─── Records for processing

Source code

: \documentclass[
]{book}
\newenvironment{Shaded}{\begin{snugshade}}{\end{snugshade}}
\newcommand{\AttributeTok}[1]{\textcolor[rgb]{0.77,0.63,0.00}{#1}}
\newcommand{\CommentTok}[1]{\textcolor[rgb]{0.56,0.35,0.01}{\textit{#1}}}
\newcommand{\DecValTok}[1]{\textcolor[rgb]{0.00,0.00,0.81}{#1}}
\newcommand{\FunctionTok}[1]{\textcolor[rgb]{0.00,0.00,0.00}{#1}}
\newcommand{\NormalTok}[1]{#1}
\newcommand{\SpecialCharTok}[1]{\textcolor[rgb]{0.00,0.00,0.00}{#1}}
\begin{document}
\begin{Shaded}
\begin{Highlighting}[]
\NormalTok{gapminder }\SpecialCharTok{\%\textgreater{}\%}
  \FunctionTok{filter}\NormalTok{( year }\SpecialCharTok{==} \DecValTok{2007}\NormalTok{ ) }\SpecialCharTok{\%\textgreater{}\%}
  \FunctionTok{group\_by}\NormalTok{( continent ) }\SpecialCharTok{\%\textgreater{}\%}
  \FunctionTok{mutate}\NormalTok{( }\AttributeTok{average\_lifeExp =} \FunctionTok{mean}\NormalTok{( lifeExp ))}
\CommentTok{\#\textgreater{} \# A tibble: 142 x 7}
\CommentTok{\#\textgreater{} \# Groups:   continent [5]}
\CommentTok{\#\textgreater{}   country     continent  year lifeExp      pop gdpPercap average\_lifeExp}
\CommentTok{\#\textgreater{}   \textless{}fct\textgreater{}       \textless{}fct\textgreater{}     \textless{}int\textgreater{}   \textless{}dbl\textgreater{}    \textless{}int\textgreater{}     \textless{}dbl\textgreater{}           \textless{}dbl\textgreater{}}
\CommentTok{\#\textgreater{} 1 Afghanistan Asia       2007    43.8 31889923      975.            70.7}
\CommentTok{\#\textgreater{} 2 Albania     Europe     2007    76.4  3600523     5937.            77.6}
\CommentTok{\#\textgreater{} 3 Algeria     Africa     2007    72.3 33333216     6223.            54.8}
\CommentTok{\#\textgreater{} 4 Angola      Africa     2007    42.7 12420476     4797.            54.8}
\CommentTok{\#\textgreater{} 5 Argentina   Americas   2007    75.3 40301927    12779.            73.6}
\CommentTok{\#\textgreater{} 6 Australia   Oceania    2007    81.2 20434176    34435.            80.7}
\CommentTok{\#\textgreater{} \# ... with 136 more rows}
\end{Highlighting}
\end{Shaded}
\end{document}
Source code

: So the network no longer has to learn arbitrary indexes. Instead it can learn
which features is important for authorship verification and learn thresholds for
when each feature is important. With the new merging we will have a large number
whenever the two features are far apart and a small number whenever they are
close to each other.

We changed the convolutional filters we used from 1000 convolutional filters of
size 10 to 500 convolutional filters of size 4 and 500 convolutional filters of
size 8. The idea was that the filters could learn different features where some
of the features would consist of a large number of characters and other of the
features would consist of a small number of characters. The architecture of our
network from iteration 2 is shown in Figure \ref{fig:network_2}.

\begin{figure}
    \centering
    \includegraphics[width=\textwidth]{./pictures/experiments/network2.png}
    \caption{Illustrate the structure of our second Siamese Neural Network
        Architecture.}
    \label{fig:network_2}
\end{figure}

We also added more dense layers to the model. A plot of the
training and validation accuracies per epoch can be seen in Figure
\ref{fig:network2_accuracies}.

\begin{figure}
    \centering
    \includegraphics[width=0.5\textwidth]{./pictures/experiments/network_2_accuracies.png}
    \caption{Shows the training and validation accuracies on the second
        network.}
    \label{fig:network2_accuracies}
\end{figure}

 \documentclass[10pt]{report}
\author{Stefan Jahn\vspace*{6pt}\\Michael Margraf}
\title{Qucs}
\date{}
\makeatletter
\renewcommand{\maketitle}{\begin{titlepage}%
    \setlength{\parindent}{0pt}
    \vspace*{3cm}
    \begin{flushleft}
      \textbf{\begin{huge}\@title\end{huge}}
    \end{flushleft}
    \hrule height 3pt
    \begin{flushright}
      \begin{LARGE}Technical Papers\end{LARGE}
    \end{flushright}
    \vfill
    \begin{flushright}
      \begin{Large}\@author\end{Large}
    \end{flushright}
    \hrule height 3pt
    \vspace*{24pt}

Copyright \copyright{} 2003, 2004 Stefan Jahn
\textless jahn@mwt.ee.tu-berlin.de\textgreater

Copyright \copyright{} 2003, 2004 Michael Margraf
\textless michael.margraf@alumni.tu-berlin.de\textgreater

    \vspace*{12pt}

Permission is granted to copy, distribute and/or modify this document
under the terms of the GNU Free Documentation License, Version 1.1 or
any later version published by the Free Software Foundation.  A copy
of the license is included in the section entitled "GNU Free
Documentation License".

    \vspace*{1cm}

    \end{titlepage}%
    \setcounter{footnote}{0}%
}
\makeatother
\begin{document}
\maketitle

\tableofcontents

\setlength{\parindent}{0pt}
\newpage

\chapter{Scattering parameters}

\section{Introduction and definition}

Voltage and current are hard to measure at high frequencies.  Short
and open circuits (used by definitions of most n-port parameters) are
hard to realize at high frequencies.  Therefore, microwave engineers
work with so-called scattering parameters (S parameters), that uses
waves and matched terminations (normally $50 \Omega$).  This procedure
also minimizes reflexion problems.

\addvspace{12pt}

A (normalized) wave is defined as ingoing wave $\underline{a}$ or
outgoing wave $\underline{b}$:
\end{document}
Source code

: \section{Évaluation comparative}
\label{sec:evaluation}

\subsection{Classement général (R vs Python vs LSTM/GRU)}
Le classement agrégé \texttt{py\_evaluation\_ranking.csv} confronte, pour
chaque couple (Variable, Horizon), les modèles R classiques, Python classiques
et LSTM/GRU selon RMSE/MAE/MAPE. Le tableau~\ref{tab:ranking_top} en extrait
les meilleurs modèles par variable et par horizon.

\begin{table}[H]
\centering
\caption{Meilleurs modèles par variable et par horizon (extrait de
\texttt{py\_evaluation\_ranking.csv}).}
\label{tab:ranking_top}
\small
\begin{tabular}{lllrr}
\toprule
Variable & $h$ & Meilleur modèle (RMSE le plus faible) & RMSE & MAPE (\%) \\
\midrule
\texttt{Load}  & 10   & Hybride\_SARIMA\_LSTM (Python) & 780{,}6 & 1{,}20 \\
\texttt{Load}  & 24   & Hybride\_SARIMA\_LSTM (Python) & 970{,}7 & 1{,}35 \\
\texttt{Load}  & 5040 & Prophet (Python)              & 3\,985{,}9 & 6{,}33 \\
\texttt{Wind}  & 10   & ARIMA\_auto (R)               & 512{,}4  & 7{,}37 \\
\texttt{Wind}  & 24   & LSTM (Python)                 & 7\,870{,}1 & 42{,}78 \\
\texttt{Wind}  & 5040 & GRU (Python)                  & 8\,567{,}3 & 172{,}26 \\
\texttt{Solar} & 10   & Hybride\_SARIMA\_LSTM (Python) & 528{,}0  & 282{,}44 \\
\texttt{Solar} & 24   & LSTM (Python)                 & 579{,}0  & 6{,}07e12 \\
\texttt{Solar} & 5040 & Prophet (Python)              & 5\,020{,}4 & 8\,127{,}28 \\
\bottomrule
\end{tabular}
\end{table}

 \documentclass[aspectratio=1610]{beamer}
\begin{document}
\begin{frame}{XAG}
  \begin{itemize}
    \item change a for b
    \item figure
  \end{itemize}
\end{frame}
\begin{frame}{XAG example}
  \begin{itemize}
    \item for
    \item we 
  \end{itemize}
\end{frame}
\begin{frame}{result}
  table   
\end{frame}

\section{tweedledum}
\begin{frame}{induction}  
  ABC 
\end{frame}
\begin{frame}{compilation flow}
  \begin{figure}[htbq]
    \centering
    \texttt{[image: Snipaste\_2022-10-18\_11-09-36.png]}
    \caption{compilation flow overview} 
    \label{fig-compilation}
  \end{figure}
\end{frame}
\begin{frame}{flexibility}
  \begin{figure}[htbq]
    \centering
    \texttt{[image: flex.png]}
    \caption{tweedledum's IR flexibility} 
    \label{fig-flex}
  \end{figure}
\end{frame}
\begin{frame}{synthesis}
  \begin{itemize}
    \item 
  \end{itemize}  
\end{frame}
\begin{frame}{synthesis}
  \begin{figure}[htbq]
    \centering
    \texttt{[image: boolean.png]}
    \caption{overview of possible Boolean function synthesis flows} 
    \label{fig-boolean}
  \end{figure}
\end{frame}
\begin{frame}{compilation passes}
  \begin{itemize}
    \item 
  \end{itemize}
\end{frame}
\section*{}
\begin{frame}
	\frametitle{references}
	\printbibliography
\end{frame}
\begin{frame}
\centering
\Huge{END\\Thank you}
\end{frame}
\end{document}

──────

Your task is to find each line in the entries that contains the string "number" and copy it.

• _Solution to this exercise_
when each feature is important. With the new merging we will have a large number
whenever the two features are far apart and a small number whenever they are
of the features would consist of a large number of characters and other of the
features would consist of a small number of characters. The architecture of our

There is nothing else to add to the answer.